The Crippen Diaries - 2008 : May (1)
What do you want to do when you grow up...May 2008 (1)
Amy is 29 and lives alone in sheltered accommodation that has been specially provided for the mentally ill. One of the odd anomalies of the area in which I work is that, although we have poor psychiatric services, we have excellent sheltered accommodation both for the mentally ill and the elderly. Amy has what is called a “borderline personality disorder”. She was badly sexually abused as a young teenager by an uncle who is now in jail. You don’t want to know the details. She gets flash backs to that and so there is another label, post-traumatic stress disorder (PTSD) on her notes. She suffers from at times severe depression, sometimes with psychotic elements. Her mother died two years ago. Her father is still alive somewhere, but she has not seen him for years. There is a caring grandmother but she is now old and frail and in the early stages of dementia.

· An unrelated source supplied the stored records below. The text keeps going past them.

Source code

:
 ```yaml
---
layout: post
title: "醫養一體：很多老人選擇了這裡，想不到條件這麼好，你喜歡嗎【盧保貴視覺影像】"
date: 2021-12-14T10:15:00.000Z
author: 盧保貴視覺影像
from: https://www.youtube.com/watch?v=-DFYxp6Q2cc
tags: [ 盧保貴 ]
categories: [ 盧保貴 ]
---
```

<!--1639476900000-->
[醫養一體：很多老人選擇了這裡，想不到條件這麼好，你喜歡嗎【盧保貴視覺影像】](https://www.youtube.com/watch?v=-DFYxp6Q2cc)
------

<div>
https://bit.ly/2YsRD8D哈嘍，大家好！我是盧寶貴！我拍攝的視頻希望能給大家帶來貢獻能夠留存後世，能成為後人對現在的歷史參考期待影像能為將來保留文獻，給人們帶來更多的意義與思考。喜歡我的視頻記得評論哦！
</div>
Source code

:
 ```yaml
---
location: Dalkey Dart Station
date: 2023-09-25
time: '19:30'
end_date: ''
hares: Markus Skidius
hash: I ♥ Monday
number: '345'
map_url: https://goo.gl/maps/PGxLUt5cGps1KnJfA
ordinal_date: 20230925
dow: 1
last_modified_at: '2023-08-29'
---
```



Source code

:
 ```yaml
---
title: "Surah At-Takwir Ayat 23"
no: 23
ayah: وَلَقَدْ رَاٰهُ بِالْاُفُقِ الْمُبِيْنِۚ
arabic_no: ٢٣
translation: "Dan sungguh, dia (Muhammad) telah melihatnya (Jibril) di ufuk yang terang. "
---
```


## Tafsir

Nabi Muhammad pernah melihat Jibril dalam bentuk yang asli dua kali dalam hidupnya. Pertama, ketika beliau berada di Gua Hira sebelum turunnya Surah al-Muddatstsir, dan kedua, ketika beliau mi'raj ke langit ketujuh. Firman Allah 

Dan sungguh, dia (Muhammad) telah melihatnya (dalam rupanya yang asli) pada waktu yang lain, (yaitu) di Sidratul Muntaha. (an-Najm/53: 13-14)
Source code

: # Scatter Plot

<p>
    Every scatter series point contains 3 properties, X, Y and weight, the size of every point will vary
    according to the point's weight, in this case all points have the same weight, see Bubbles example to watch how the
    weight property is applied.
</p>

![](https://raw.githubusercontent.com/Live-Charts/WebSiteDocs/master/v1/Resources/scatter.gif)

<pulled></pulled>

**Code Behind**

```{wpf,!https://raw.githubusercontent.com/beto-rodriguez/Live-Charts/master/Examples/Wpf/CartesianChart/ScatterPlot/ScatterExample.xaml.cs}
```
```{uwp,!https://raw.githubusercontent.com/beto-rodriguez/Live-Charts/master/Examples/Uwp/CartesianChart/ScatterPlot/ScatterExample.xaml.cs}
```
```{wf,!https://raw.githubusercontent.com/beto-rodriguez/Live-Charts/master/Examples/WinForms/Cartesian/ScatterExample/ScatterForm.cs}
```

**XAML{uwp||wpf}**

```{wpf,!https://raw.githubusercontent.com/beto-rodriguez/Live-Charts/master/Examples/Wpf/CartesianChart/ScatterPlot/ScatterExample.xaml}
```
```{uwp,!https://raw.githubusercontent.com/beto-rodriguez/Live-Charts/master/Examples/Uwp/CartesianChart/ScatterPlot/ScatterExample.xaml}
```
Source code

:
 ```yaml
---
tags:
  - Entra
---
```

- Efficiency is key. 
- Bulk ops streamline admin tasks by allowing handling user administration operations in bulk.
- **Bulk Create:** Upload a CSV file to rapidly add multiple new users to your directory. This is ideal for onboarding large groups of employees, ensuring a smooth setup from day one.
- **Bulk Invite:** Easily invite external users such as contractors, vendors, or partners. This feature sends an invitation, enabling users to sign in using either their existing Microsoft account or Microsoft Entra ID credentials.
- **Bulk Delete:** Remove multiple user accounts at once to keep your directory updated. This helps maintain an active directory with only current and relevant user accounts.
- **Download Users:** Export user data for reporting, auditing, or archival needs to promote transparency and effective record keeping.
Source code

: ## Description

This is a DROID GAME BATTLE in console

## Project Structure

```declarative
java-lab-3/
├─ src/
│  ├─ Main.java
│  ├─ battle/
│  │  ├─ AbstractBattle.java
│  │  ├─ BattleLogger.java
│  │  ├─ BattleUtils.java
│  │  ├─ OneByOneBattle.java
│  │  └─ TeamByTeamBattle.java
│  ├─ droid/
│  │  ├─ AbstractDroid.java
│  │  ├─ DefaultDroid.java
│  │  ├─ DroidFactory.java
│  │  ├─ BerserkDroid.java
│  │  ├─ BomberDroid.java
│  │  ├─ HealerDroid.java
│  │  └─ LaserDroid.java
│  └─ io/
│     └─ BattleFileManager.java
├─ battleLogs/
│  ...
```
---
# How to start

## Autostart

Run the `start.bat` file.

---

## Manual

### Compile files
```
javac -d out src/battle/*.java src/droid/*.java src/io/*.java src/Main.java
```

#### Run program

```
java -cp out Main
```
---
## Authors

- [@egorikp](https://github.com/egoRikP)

Amy has not seen her psychiatrist for over six months and, when he did see her, she did not feel she could talk to him so went into “very well, thank you” mode which he chose to take at face value. It’s easier. I have lost count of the number of overdoses Amy has taken; half a dozen at least. Usually her anti-depressants. She will take a good handful. She never takes paracetamol because, her care-co-ordinator says, she knows that would be dangerous. When she is depressed (frequently) she cuts herself on the forearms with a razor blade. Never deep enough to sever tendons but deep enough to cause permanent scarring. Her forearms are a mess.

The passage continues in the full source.